- [Problem statement]: Give again, exactly as written, the lines of the records below from the line with "en el rubro de restaurantes, con" to the line with "此类表示路线中的一个路段（基类）". Both end lines count; pictures do not.

[Collected data]
_ _ _ _
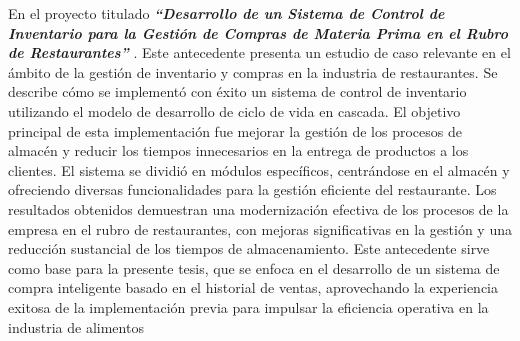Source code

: \vspace{1\baselineskip}
En el proyecto titulado \textbf{\textit{“Desarrollo de un Sistema de Control de
    Inventario para la Gestión de Compras de Materia Prima en el Rubro de
    Restaurantes”}} \cite{condorena2017desarrollo}. Este antecedente presenta un estudio de caso relevante en el ámbito de la
gestión de inventario y compras en la industria de restaurantes. Se describe
cómo se implementó con éxito un sistema de control de inventario utilizando el
modelo de desarrollo de ciclo de vida en cascada. El objetivo principal de esta
implementación fue mejorar la gestión de los procesos de almacén y reducir los
tiempos innecesarios en la entrega de productos a los clientes. El sistema se
dividió en módulos específicos, centrándose en el almacén y ofreciendo diversas
funcionalidades para la gestión eficiente del restaurante. Los resultados
obtenidos demuestran una modernización efectiva de los procesos de la empresa
en el rubro de restaurantes, con mejoras significativas en la gestión y una
reducción sustancial de los tiempos de almacenamiento. Este antecedente sirve
como base para la presente tesis, que se enfoca en el desarrollo de un sistema
de compra inteligente basado en el historial de ventas, aprovechando la
experiencia exitosa de la implementación previa para impulsar la eficiencia
operativa en la industria de alimentos




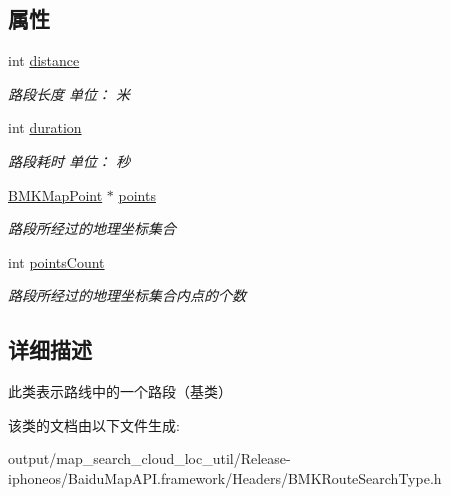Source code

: \subsection*{属性}
\begin{DoxyCompactItemize}
\item 
\hypertarget{interface_b_m_k_route_step_a868b7ecc4313b1c1824a80199012c877}{}int \hyperlink{interface_b_m_k_route_step_a868b7ecc4313b1c1824a80199012c877}{distance}\label{interface_b_m_k_route_step_a868b7ecc4313b1c1824a80199012c877}

\begin{DoxyCompactList}\small\item\em 路段长度 单位： 米 \end{DoxyCompactList}\item 
\hypertarget{interface_b_m_k_route_step_a9c191d3389a169c46e76fb432926855d}{}int \hyperlink{interface_b_m_k_route_step_a9c191d3389a169c46e76fb432926855d}{duration}\label{interface_b_m_k_route_step_a9c191d3389a169c46e76fb432926855d}

\begin{DoxyCompactList}\small\item\em 路段耗时 单位： 秒 \end{DoxyCompactList}\item 
\hypertarget{interface_b_m_k_route_step_aa2faec42865f6254da77039a0729bb6b}{}\hyperlink{struct_b_m_k_map_point}{B\+M\+K\+Map\+Point} $\ast$ \hyperlink{interface_b_m_k_route_step_aa2faec42865f6254da77039a0729bb6b}{points}\label{interface_b_m_k_route_step_aa2faec42865f6254da77039a0729bb6b}

\begin{DoxyCompactList}\small\item\em 路段所经过的地理坐标集合 \end{DoxyCompactList}\item 
\hypertarget{interface_b_m_k_route_step_a58902517ed7dc89918d9b4b9a02dbafa}{}int \hyperlink{interface_b_m_k_route_step_a58902517ed7dc89918d9b4b9a02dbafa}{points\+Count}\label{interface_b_m_k_route_step_a58902517ed7dc89918d9b4b9a02dbafa}

\begin{DoxyCompactList}\small\item\em 路段所经过的地理坐标集合内点的个数 \end{DoxyCompactList}\end{DoxyCompactItemize}


\subsection{详细描述}
此类表示路线中的一个路段（基类） 

该类的文档由以下文件生成\+:\begin{DoxyCompactItemize}
\item 
output/map\+\_\+search\+\_\+cloud\+\_\+loc\+\_\+util/\+Release-\/iphoneos/\+Baidu\+Map\+A\+P\+I.\+framework/\+Headers/B\+M\+K\+Route\+Search\+Type.\+h\end{DoxyCompactItemize}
_ _ _ _
- [Solution to the problem]:
en el rubro de restaurantes, con mejoras significativas en la gestión y una
reducción sustancial de los tiempos de almacenamiento. Este antecedente sirve
como base para la presente tesis, que se enfoca en el desarrollo de un sistema
de compra inteligente basado en el historial de ventas, aprovechando la
experiencia exitosa de la implementación previa para impulsar la eficiencia
operativa en la industria de alimentos




Source code

: \subsection*{属性}
\begin{DoxyCompactItemize}
\item 
\hypertarget{interface_b_m_k_route_step_a868b7ecc4313b1c1824a80199012c877}{}int \hyperlink{interface_b_m_k_route_step_a868b7ecc4313b1c1824a80199012c877}{distance}\label{interface_b_m_k_route_step_a868b7ecc4313b1c1824a80199012c877}

\begin{DoxyCompactList}\small\item\em 路段长度 单位： 米 \end{DoxyCompactList}\item 
\hypertarget{interface_b_m_k_route_step_a9c191d3389a169c46e76fb432926855d}{}int \hyperlink{interface_b_m_k_route_step_a9c191d3389a169c46e76fb432926855d}{duration}\label{interface_b_m_k_route_step_a9c191d3389a169c46e76fb432926855d}

\begin{DoxyCompactList}\small\item\em 路段耗时 单位： 秒 \end{DoxyCompactList}\item 
\hypertarget{interface_b_m_k_route_step_aa2faec42865f6254da77039a0729bb6b}{}\hyperlink{struct_b_m_k_map_point}{B\+M\+K\+Map\+Point} $\ast$ \hyperlink{interface_b_m_k_route_step_aa2faec42865f6254da77039a0729bb6b}{points}\label{interface_b_m_k_route_step_aa2faec42865f6254da77039a0729bb6b}

\begin{DoxyCompactList}\small\item\em 路段所经过的地理坐标集合 \end{DoxyCompactList}\item 
\hypertarget{interface_b_m_k_route_step_a58902517ed7dc89918d9b4b9a02dbafa}{}int \hyperlink{interface_b_m_k_route_step_a58902517ed7dc89918d9b4b9a02dbafa}{points\+Count}\label{interface_b_m_k_route_step_a58902517ed7dc89918d9b4b9a02dbafa}

\begin{DoxyCompactList}\small\item\em 路段所经过的地理坐标集合内点的个数 \end{DoxyCompactList}\end{DoxyCompactItemize}


\subsection{详细描述}
此类表示路线中的一个路段（基类） 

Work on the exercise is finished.